Title: Large Protein Language Models and Their Prompt-based Learning
Abstract Protein language models (PLMs) provide a powerful representation of protein sequences and their evolutions through pre-training on vast protein sequence datasets. We introduced a structure-aware PLM, S-PLM, by integrating sequence and structure information to improve protein prediction. The model utilizes a multi-view contrastive learning strategy to align protein sequences with their structures within a shared embedding space. S-PLM leverages Swin-Transformer on the contact map images of AlphaFold-predicted structures fused with sequence-based embeddings from ESM2. It has a comprehensive set of fine-tuning tools that increase its prediction capacity, surpassing other PLMs. Additionally, we developed Prot2Seq to expand PLMs’ capabilities for multitasking protein predictions, utilizing an autoregressive language modeling method. By adding task-specific tokens into the decoder, Prot2Seq showed enhanced performance when conducting simultaneous multiple-task training within a single model run. Furthermore, we implemented a Parameter-Efficient Fine-Tuning framework, PEFT-SP, with various prompting methods, like Prompt Tuning and Adapter Tuning, on the ESM-2 model for predicting signal peptides. PEFT-SP gained significant prediction accuracy for signal peptides over other methods, especially when having limited training data. Our studies show great promise for PLMs and prompt-based learning in protein prediction tasks.
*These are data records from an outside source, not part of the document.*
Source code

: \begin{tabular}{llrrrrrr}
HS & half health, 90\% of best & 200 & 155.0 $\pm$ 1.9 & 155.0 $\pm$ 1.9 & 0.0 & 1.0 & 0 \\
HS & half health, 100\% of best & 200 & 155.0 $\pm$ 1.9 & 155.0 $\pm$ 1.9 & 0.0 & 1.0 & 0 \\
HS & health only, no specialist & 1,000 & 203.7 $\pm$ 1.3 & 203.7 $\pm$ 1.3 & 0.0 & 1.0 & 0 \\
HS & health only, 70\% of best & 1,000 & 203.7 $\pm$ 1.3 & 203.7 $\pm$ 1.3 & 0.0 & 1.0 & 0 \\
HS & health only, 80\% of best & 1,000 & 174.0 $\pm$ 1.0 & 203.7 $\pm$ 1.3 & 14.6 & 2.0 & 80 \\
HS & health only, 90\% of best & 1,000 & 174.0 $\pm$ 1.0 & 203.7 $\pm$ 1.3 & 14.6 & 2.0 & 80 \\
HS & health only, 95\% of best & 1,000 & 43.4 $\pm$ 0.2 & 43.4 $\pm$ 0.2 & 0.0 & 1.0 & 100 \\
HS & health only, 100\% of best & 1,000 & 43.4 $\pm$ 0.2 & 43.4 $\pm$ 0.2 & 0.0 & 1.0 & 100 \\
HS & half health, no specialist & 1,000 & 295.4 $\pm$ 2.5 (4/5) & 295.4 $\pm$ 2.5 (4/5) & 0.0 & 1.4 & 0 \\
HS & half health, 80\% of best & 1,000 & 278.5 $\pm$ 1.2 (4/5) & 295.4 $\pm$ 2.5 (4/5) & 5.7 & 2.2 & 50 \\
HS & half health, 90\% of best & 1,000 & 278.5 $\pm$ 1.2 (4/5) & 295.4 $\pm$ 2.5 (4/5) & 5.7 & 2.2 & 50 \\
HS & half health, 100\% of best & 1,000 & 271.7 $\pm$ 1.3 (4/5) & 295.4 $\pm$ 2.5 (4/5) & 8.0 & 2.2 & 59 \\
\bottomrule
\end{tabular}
Bio Dong Xu is Curators’ Distinguished Professor in the Department of Electrical Engineering and Computer Science, with appointments in the Christopher S. Bond Life Sciences Center and the Informatics Institute at the University of Missouri-Columbia. He obtained his Ph.D. from the University of Illinois, Urbana-Champaign in 1995 and did two years of postdoctoral work at the US National Cancer Institute. He was a Staff Scientist at Oak Ridge National Laboratory until 2003 before joining the University of Missouri, where he served as Department Chair of Computer Science during 2007-2016 and Director of Information Technology Program during 2017-2020. Over the past 30 years, he has conducted research in many areas of computational biology and bioinformatics, including single-cell data analysis, protein structure prediction and modeling, protein post-translational modifications, protein localization prediction, computational systems biology, biological information systems, and bioinformatics applications in human, microbes, and plants. His research since 2012 has focused on the interface between bioinformatics and deep learning. He has published more than 400 papers with more than 21,000 citations and an H-index of 73 according to Google Scholar. He was elected to the rank of American Association for the Advancement of Science (AAAS) Fellow in 2015 and American Institute for Medical and Biological Engineering (AIMBE) Fellow in 2020.